[Source texts of formatted documents]
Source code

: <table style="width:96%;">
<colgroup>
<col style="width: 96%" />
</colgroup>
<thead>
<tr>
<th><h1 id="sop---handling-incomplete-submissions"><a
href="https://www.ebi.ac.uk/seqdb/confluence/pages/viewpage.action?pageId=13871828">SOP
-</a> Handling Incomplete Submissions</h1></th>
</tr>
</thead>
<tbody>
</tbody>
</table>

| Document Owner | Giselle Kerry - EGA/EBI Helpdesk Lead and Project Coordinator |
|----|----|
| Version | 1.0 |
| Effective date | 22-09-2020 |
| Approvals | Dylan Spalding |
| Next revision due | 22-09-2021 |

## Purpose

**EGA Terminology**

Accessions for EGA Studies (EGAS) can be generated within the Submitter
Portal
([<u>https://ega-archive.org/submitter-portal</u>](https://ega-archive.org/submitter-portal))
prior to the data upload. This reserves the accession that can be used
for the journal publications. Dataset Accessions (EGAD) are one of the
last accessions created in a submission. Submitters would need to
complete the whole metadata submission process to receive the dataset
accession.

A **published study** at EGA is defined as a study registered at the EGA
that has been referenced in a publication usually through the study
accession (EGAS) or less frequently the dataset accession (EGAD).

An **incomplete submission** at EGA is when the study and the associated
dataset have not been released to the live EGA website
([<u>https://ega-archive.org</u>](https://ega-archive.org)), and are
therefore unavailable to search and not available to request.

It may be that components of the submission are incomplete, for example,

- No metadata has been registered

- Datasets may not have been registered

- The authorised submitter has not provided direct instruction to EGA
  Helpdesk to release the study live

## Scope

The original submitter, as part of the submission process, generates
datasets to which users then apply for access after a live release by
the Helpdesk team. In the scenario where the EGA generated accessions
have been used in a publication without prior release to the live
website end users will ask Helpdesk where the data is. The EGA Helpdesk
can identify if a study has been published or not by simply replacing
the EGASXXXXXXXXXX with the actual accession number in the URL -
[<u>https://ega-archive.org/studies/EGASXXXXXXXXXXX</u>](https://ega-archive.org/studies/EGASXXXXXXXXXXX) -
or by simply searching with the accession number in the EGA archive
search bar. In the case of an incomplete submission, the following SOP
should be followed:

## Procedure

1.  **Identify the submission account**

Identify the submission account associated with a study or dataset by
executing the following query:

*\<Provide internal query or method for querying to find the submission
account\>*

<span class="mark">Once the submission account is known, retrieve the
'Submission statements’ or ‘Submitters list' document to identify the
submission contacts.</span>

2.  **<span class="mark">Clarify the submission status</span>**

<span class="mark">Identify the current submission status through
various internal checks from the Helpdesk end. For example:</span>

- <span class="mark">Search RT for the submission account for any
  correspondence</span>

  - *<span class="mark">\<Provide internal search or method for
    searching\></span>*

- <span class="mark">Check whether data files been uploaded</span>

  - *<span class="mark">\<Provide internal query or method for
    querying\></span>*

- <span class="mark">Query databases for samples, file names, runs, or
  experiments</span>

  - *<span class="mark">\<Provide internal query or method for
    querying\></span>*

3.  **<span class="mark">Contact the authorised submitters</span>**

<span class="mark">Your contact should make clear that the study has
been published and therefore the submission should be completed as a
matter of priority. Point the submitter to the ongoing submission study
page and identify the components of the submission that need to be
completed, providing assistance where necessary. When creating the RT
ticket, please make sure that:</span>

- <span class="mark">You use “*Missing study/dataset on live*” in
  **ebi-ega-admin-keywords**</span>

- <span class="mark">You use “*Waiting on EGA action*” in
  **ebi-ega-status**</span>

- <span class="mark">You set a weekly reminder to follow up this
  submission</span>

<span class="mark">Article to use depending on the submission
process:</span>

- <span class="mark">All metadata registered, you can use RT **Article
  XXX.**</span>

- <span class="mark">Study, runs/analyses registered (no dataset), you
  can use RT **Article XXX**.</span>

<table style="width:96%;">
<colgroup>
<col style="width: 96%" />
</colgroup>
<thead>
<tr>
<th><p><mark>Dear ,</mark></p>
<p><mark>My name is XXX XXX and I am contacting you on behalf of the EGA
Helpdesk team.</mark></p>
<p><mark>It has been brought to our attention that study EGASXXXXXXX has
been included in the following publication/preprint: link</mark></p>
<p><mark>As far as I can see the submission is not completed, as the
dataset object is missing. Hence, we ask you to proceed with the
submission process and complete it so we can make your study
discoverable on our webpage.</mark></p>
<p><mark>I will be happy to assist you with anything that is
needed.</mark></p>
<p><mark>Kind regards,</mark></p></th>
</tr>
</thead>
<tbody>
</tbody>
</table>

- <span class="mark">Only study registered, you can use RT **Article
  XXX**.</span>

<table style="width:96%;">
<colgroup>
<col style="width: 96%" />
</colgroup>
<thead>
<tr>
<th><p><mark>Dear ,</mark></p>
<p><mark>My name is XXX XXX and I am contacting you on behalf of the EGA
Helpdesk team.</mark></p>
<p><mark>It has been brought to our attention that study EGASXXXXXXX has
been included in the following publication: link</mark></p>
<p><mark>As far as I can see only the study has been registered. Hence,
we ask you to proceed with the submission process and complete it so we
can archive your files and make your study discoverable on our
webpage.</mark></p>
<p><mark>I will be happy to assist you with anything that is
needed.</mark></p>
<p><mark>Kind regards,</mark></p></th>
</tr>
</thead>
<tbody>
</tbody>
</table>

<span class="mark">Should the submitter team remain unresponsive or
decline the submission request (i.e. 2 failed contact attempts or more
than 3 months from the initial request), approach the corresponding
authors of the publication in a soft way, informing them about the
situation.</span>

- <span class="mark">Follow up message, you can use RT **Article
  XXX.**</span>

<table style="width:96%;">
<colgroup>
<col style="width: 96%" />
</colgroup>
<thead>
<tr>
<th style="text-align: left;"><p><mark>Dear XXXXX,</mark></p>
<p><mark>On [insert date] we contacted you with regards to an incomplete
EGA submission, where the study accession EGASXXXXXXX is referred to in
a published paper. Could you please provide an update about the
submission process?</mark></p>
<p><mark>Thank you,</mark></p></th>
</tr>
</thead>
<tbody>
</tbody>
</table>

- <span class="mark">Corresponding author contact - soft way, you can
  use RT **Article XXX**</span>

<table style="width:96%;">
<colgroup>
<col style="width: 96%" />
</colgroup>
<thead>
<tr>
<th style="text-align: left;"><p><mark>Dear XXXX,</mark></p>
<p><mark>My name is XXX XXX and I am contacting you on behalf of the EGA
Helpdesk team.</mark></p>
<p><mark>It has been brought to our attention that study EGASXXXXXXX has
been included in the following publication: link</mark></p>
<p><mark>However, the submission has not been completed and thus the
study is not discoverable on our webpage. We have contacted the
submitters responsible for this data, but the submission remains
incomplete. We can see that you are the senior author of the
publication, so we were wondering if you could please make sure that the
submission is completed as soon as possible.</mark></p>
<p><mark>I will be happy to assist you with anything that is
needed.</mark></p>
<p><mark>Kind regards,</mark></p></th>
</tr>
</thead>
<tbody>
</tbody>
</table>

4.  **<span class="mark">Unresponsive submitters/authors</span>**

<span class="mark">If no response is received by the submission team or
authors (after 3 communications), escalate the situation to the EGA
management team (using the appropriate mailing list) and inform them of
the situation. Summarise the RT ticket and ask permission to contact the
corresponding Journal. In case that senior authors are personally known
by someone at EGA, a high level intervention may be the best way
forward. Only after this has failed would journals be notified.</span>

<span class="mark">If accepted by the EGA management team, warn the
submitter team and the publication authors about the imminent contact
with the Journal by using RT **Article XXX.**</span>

_Work task_:
What is needed is an exact copy of the entries above, from the first line through the line holding "last accessions created", with both of those lines kept; please give nothing else.

_Expected answer_:
Source code

: <table style="width:96%;">
<colgroup>
<col style="width: 96%" />
</colgroup>
<thead>
<tr>
<th><h1 id="sop---handling-incomplete-submissions"><a
href="https://www.ebi.ac.uk/seqdb/confluence/pages/viewpage.action?pageId=13871828">SOP
-</a> Handling Incomplete Submissions</h1></th>
</tr>
</thead>
<tbody>
</tbody>
</table>

| Document Owner | Giselle Kerry - EGA/EBI Helpdesk Lead and Project Coordinator |
|----|----|
| Version | 1.0 |
| Effective date | 22-09-2020 |
| Approvals | Dylan Spalding |
| Next revision due | 22-09-2021 |

## Purpose

**EGA Terminology**

Accessions for EGA Studies (EGAS) can be generated within the Submitter
Portal
([<u>https://ega-archive.org/submitter-portal</u>](https://ega-archive.org/submitter-portal))
prior to the data upload. This reserves the accession that can be used
for the journal publications. Dataset Accessions (EGAD) are one of the
last accessions created in a submission. Submitters would need to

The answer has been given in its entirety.